Saved data entries:
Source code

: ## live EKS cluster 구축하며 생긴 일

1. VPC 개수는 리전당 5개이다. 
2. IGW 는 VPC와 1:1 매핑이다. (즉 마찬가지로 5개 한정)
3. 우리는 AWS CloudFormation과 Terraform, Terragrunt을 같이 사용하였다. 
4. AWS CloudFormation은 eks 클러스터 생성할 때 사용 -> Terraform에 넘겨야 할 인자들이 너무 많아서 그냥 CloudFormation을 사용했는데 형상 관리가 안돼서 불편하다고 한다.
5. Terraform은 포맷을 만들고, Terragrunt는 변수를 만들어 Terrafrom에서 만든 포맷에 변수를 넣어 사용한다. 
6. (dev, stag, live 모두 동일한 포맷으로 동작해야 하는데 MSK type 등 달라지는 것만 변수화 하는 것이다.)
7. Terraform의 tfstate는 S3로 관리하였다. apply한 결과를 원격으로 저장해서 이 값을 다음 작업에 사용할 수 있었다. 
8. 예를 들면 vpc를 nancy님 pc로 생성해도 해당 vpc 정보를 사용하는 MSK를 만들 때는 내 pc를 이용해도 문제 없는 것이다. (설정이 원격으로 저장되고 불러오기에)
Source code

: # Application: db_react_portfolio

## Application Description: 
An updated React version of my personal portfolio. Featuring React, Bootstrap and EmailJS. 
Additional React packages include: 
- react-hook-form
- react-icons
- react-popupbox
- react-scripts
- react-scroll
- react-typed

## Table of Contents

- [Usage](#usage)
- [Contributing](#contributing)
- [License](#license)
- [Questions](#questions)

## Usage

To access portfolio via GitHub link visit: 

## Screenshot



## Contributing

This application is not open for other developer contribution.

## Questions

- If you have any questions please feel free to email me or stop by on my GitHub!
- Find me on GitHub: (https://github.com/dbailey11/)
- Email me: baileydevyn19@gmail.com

*Task*. Copy word for word the stretch of entries above from the line that has "3. 우리는 AWS CloudFormation과" through the line that has "7. Terraform의 tfstate는", both ends included, and nothing outside it.

*Exercise answer*.
3. 우리는 AWS CloudFormation과 Terraform, Terragrunt을 같이 사용하였다. 
4. AWS CloudFormation은 eks 클러스터 생성할 때 사용 -> Terraform에 넘겨야 할 인자들이 너무 많아서 그냥 CloudFormation을 사용했는데 형상 관리가 안돼서 불편하다고 한다.
5. Terraform은 포맷을 만들고, Terragrunt는 변수를 만들어 Terrafrom에서 만든 포맷에 변수를 넣어 사용한다. 
6. (dev, stag, live 모두 동일한 포맷으로 동작해야 하는데 MSK type 등 달라지는 것만 변수화 하는 것이다.)
7. Terraform의 tfstate는 S3로 관리하였다. apply한 결과를 원격으로 저장해서 이 값을 다음 작업에 사용할 수 있었다. 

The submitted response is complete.